Further aware that from the commencement and implementation of the Act in April 1996 to March 2000 the following successes were recorded.

It noted that implementation had Saved Nigeria huge sums of foreign exchange losses, reduction of crude oil from terminals, reduction of arbitration on prices, quality and quantity shortfall claims and provided on-the-job training local seminars and overseas training of officers working in designated government relevant agencies.

The senators expressed worry that the Joint Venture Oil Companies had refused to repatriate their portion of the total crude oil export proceeds of over $850bn between 1996 to 2016 in total contravention of Section 11 of the PIE Act and Article 26 of the Export Policy Guidelines and Procedure for Crude Oil, Gas and Non-oil goods of the Federal Ministry of Finance which mandates exporters.

In view of the bad impact of COVID-19 pandemic on the global economy, they said there was the need to exploit all known legal and global oil transaction protocols to block notable loopholes in Oil and Gas business in Nigeria to increase revenue, boost foreign exchange reserves and improve the value of naira.

The Senate expressed concerns that there was no congruence in the data for Nigeria export earnings published by various relevant federal government agencies such as the CBN, DPR, NNPC and NBS among others with those published by some international institutions like OPEC.

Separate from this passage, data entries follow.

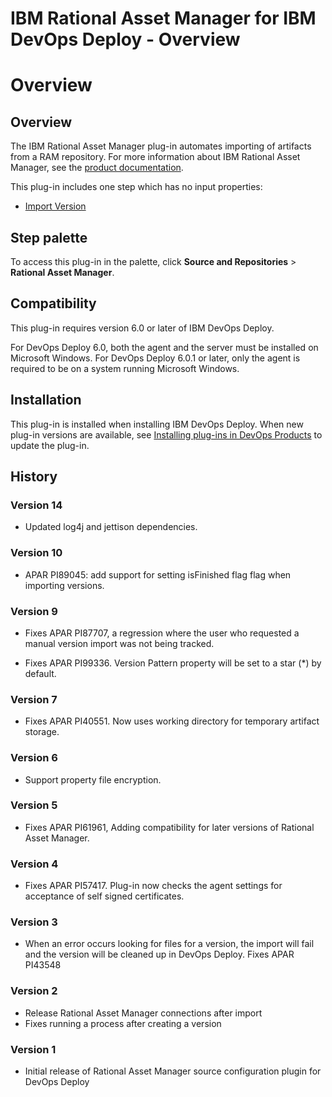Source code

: 
IBM Rational Asset Manager for IBM DevOps Deploy - Overview
==============================================================

# Overview


## Overview




The IBM Rational Asset Manager plug-in automates importing of artifacts from a RAM repository. For more information about IBM Rational Asset Manager, see the [product documentation](https://www.ibm.com/support/knowledgecenter/SSUS84).

This plug-in includes one step which has no input properties:

* [Import Version](https://urbancode.github.io/IBM-UCx-PLUGIN-DOCS/UCD/FileSystemSourceConfig/steps.html#import_version)


## Step palette

To access this plug-in in the palette, click **Source and Repositories** > **Rational Asset Manager**.

## Compatibility

This plug-in requires version 6.0 or later of IBM DevOps Deploy.

For DevOps Deploy 6.0, both the agent and the server must be installed on Microsoft Windows. For DevOps Deploy 6.0.1 or later, only the agent is required to be on a system running Microsoft Windows.

## Installation

This plug-in is installed when installing IBM DevOps Deploy. When new plug-in versions are available, see [Installing plug-ins in DevOps Products](https://community.ibm.com/community/user/wasdevops/blogs/laurel-dickson-bull1/2022/06/13/install-plugins "Installing plug-ins in DevOps Deploy") to update the plug-in.

## History

### Version 14

* Updated log4j and jettison dependencies.

### Version 10

* APAR PI89045: add support for setting isFinished flag flag when importing versions.

### Version 9

* Fixes APAR PI87707, a regression where the user who requested a manual version import was not being tracked.

* Fixes APAR PI99336. Version Pattern property will be set to a star (\*) by default.

### Version 7

* Fixes APAR PI40551. Now uses working directory for temporary artifact storage.

### Version 6

* Support property file encryption.

### Version 5

* Fixes APAR PI61961, Adding compatibility for later versions of Rational Asset Manager.

### Version 4

* Fixes APAR PI57417. Plug-in now checks the agent settings for acceptance of self signed certificates.

### Version 3

* When an error occurs looking for files for a version, the import will fail and the version will be cleaned up in DevOps Deploy. Fixes APAR PI43548

### Version 2

* Release Rational Asset Manager connections after import
* Fixes running a process after creating a version

### Version 1

* Initial release of Rational Asset Manager source configuration plugin for DevOps Deploy
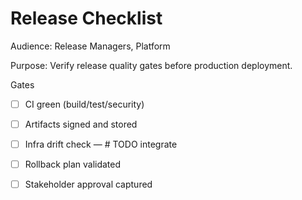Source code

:  # Release Checklist

 Audience: Release Managers, Platform

 Purpose: Verify release quality gates before production deployment.

 Gates
 - [ ] CI green (build/test/security)
 - [ ] Artifacts signed and stored
 - [ ] Infra drift check — # TODO integrate
 - [ ] Rollback plan validated
 - [ ] Stakeholder approval captured



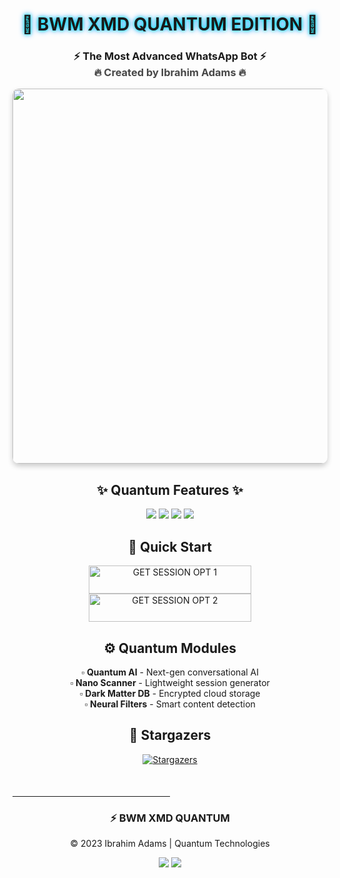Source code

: <p align="center">
  <h1 align="center">
    <span style="display: inline-block; animation: glow 2s ease-in-out infinite alternate">🚀 BWM XMD QUANTUM EDITION 🚀</span>
  </h1>
  <h3 align="center">
    <span style="display: inline-block; animation: float 3s ease-in-out infinite">⚡ The Most Advanced WhatsApp Bot ⚡</span><br>
    <span style="display: inline-block; animation: fade 4s ease-in-out infinite">🔥 Created by Ibrahim Adams 🔥</span>
  </h3>
</p>

<p align="center">
  <a href="https://files.catbox.moe/2kcb4s.jpeg">
    <img src="https://files.catbox.moe/2kcb4s.jpeg" width="600" height="auto" style="border-radius: 10px; box-shadow: 0 4px 8px rgba(0,0,0,0.2);">
  </a>
</p>

<h2 align="center">✨ Quantum Features ✨</h2>
<p align="center">
  <img src="https://img.shields.io/badge/⚡-Quantum Speed-9cf?style=flat-square">
  <img src="https://img.shields.io/badge/🔮-AI Powered-blueviolet?style=flat-square">
  <img src="https://img.shields.io/badge/🤖-Auto Scanner-success?style=flat-square">
  <img src="https://img.shields.io/badge/💎-Premium Features-gold?style=flat-square">
</p>

<h2 align="center">🚀 Quick Start</h2>
<p align="center">
  <a href="https://www.ibrahimadams.site/scanner">
    <img title="GET SESSION OPT 1" src="https://img.shields.io/badge/📲 GET SESSION NOW-pink?style=for-the-badge&logo=whatsapp&logoColor=white" width="260" height="45"/>
  </a>
  
  <a href="https://www.ibrahimadams.site/Deploy">
    <img title="GET SESSION OPT 2" src="https://img.shields.io/badge/🌌 DEPLOY QUANTUM-red?style=for-the-badge&logo=rocket&logoColor=white" width="260" height="45"/>
  </a>
</p>

<h2 align="center">⚙️ Quantum Modules</h2>
<p align="center">
  ▫️ <b>Quantum AI</b> - Next-gen conversational AI<br>
  ▫️ <b>Nano Scanner</b> - Lightweight session generator<br>
  ▫️ <b>Dark Matter DB</b> - Encrypted cloud storage<br>
  ▫️ <b>Neural Filters</b> - Smart content detection<br>
</p>

<div align="center">
  <h2>🌟 Stargazers</h2>
  <a href="https://github.com/yourrepo/stargazers">
    <img src="https://reporoster.com/stars/yourrepo" alt="Stargazers">
  </a>
</div>

<footer align="center" style="margin-top: 50px;">
  <hr width="50%">
  <h3>⚡ BWM XMD QUANTUM</h3>
  <p>© 2023 Ibrahim Adams | Quantum Technologies</p>
  <p>
    <img src="https://img.shields.io/badge/Version-Quantum%20v3.0-purple?style=flat-square">
    <img src="https://img.shields.io/badge/License-Quantum%20EULA-blue?style=flat-square">
  </p>
</footer>

<style>
  @keyframes glow {
    from { text-shadow: 0 0 5px #00fffb, 0 0 10px #0084ff; }
    to { text-shadow: 0 0 15px #00ff9d, 0 0 20px #0099ff; }
  }
  @keyframes float {
    0% { transform: translateY(0px); }
    50% { transform: translateY(-10px); }
    100% { transform: translateY(0px); }
  }
  @keyframes fade {
    0% { opacity: 0.8; }
    50% { opacity: 1; }
    100% { opacity: 0.8; }
  }
</style>
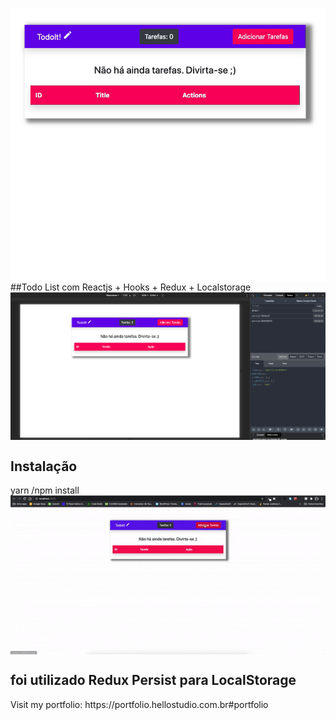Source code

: <img src="./screenshot/screenshot.png" align="center"></img>
##Todo List com Reactjs + Hooks + Redux + Localstorage
<img src="./screenshot/screenshot2.png" align="center"></img>

## Instalação

yarn /npm install
<img align="center" src="./screenshot/movie.gif"></img>

## foi utilizado Redux Persist para LocalStorage

<p> Visit my portfolio: https://portfolio.hellostudio.com.br#portfolio
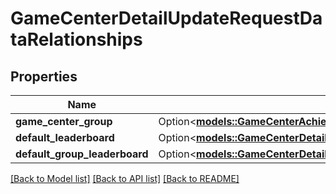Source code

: # GameCenterDetailUpdateRequestDataRelationships

## Properties

Name | Type | Description | Notes
------------ | ------------- | ------------- | -------------
**game_center_group** | Option<[**models::GameCenterAchievementRelationshipsGameCenterGroup**](GameCenterAchievement_relationships_gameCenterGroup.md)> |  | [optional]
**default_leaderboard** | Option<[**models::GameCenterDetailRelationshipsDefaultLeaderboard**](GameCenterDetail_relationships_defaultLeaderboard.md)> |  | [optional]
**default_group_leaderboard** | Option<[**models::GameCenterDetailRelationshipsDefaultLeaderboard**](GameCenterDetail_relationships_defaultLeaderboard.md)> |  | [optional]

[[Back to Model list]](../README.md#documentation-for-models) [[Back to API list]](../README.md#documentation-for-api-endpoints) [[Back to README]](../README.md)


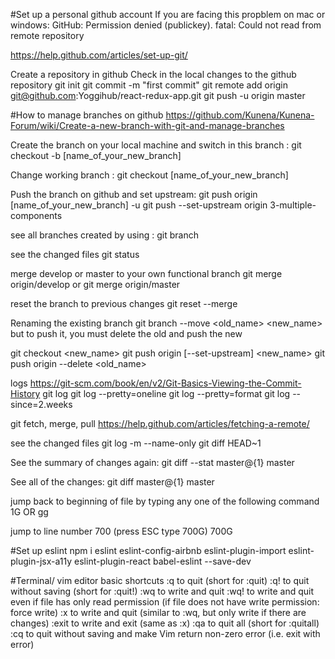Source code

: #Set up a personal github account
If you are facing this propblem on mac or windows:
GitHub: Permission denied (publickey). fatal: Could not read from remote repository

https://help.github.com/articles/set-up-git/

Create a repository in github
Check in the local changes to the github repository
git init
git commit -m "first commit"
git remote add origin git@github.com:Yoggihub/react-redux-app.git
git push -u origin master


#How to manage branches on github
https://github.com/Kunena/Kunena-Forum/wiki/Create-a-new-branch-with-git-and-manage-branches

Create the branch on your local machine and switch in this branch :
git checkout -b [name_of_your_new_branch]

Change working branch :
git checkout [name_of_your_new_branch]

Push the branch on github and set upstream:
git push origin [name_of_your_new_branch] -u
git push --set-upstream origin 3-multiple-components

see all branches created by using :
git branch

see the changed files
git status

merge develop or master to your own functional branch
git merge origin/develop
or
git merge origin/master

reset the branch to previous changes
git reset --merge

Renaming the existing branch
git branch --move <old_name> <new_name>
but to push it, you must delete the old and push the new

git checkout <new_name>
git push origin [--set-upstream] <new_name>
git push origin --delete <old_name>


logs
https://git-scm.com/book/en/v2/Git-Basics-Viewing-the-Commit-History
git log
git log --pretty=oneline
git log --pretty=format
git log --since=2.weeks

git fetch, merge, pull
https://help.github.com/articles/fetching-a-remote/


see the changed files
git log -m --name-only
git diff HEAD~1

See the summary of changes again:
git diff --stat master@{1} master

See all of the changes: 
git diff master@{1} master

jump back to beginning of file by typing any one of the following command
1G OR gg

jump to line number 700 (press ESC type 700G)
700G

 #Set up eslint
 npm i eslint eslint-config-airbnb eslint-plugin-import eslint-plugin-jsx-a11y eslint-plugin-react babel-eslint --save-dev


 #Terminal/ vim editor basic shortcuts
:q to quit (short for :quit)
:q! to quit without saving (short for :quit!)
:wq to write and quit
:wq! to write and quit even if file has only read permission (if file does not have write permission: force write)
:x to write and quit (similar to :wq, but only write if there are changes)
:exit to write and exit (same as :x)
:qa to quit all (short for :quitall)
:cq to quit without saving and make Vim return non-zero error (i.e. exit with error)
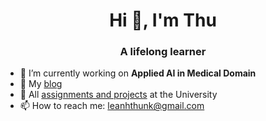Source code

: <h1 align="center">Hi 👋, I'm Thu</h1>
<h3 align="center">A lifelong learner</h3>

- 🔭 I’m currently working on **Applied AI in Medical Domain**
- 📝 My [blog](https://tointech.github.io/)
- 🏫 All [assignments and projects](https://github.com/orgs/Deadinside-at-HCMUS/) at the University
- 📫 How to reach me: leanhthunk@gmail.com

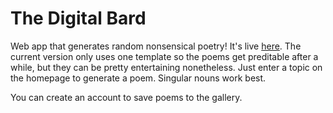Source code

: # The Digital Bard 

Web app that generates random nonsensical poetry! It's live [here](https://thedigitalbard.herokuapp.com/index.php). The current version only uses one template so the poems 
get preditable after a while, but they can be pretty entertaining nonetheless. Just enter a topic on the homepage to generate a poem. Singular nouns work best. 

You can create an account to save poems to the gallery. 

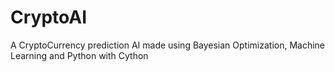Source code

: # CryptoAI
A CryptoCurrency prediction AI made using Bayesian Optimization, Machine Learning and Python with Cython
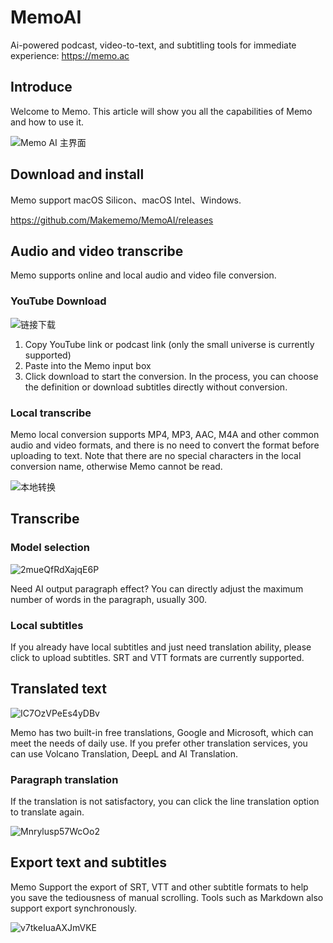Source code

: # MemoAI
Ai-powered podcast, video-to-text, and subtitling tools for immediate experience: https://memo.ac  

## Introduce
Welcome to Memo. This article will show you all the capabilities of Memo and how to use it.

![Memo AI 主界面](https://vip2.loli.io/2023/08/13/K36MhLx1f7HgjtX.png)

## Download and install

Memo support macOS Silicon、macOS Intel、Windows.

https://github.com/Makememo/MemoAI/releases


## Audio and video transcribe

Memo supports online and local audio and video file conversion.

### YouTube  Download
![链接下载](https://vip2.loli.io/2023/08/13/IzKLQf1V9hTPOEm.png)

1. Copy YouTube link or podcast link (only the small universe is currently supported)
2. Paste into the Memo input box
3. Click download to start the conversion. In the process, you can choose the definition or download subtitles directly without conversion.

### Local transcribe

Memo local conversion supports MP4, MP3, AAC, M4A and other common audio and video formats, and there is no need to convert the format before uploading to text. Note that there are no special characters in the local conversion name, otherwise Memo cannot be read.

 ![本地转换](https://vip2.loli.io/2023/08/13/G5Bo7TrCxXPYlw9.png)


## Transcribe

### Model selection

![2mueQfRdXajqE6P](https://vip2.loli.io/2023/08/13/2mueQfRdXajqE6P.png)

Need AI output paragraph effect? You can directly adjust the maximum number of words in the paragraph, usually 300.

### Local subtitles

If you already have local subtitles and just need translation ability, please click to upload subtitles. SRT and VTT formats are currently supported.

## Translated text

![IC7OzVPeEs4yDBv](https://vip2.loli.io/2023/08/13/IC7OzVPeEs4yDBv.png)

Memo has two built-in free translations, Google and Microsoft, which can meet the needs of daily use. If you prefer other translation services, you can use Volcano Translation, DeepL and AI Translation.

### Paragraph translation

If the translation is not satisfactory, you can click the line translation option to translate again.

![Mnrylusp57WcOo2](https://vip2.loli.io/2023/08/13/Mnrylusp57WcOo2.png)


## Export text and subtitles

Memo Support the export of SRT, VTT and other subtitle formats to help you save the tediousness of manual scrolling. Tools such as Markdown also support export synchronously.

![v7tkeIuaAXJmVKE](https://vip2.loli.io/2023/08/13/v7tkeIuaAXJmVKE.png)

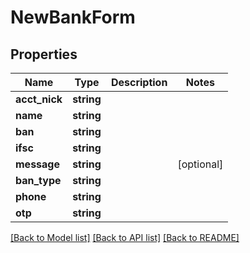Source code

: # NewBankForm

## Properties
Name | Type | Description | Notes
------------ | ------------- | ------------- | -------------
**acct_nick** | **string** |  | 
**name** | **string** |  | 
**ban** | **string** |  | 
**ifsc** | **string** |  | 
**message** | **string** |  | [optional] 
**ban_type** | **string** |  | 
**phone** | **string** |  | 
**otp** | **string** |  | 

[[Back to Model list]](../README.md#documentation-for-models) [[Back to API list]](../README.md#documentation-for-api-endpoints) [[Back to README]](../README.md)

It mandated the Committee on Banking, Insurance and Other Financial Institutions to conduct an investigative hearing, as a matter of urgency, to determine the exact amount of crude oil and gas, and non-oil export proceeds un-repatriated since the inception of the Act in April 1996 to 2019.

The committee is to ascertain why relevant government agencies keep having conflicting data of same product value published in Nigeria with those published by OPEC.

The committee was directed to engage experts to conduct forensic reconciliation of the export proceeds of crude oil, gas and non-oil export into the Exporters Domiciliary Accounts since the inception of the programs in 1996 with a view to ascertain the exact amount due for repatriation.

The Senate also directed the CBN to forthwith comply strictly with the provision of the Act and the guidelines for maximum benefit to Nigeria.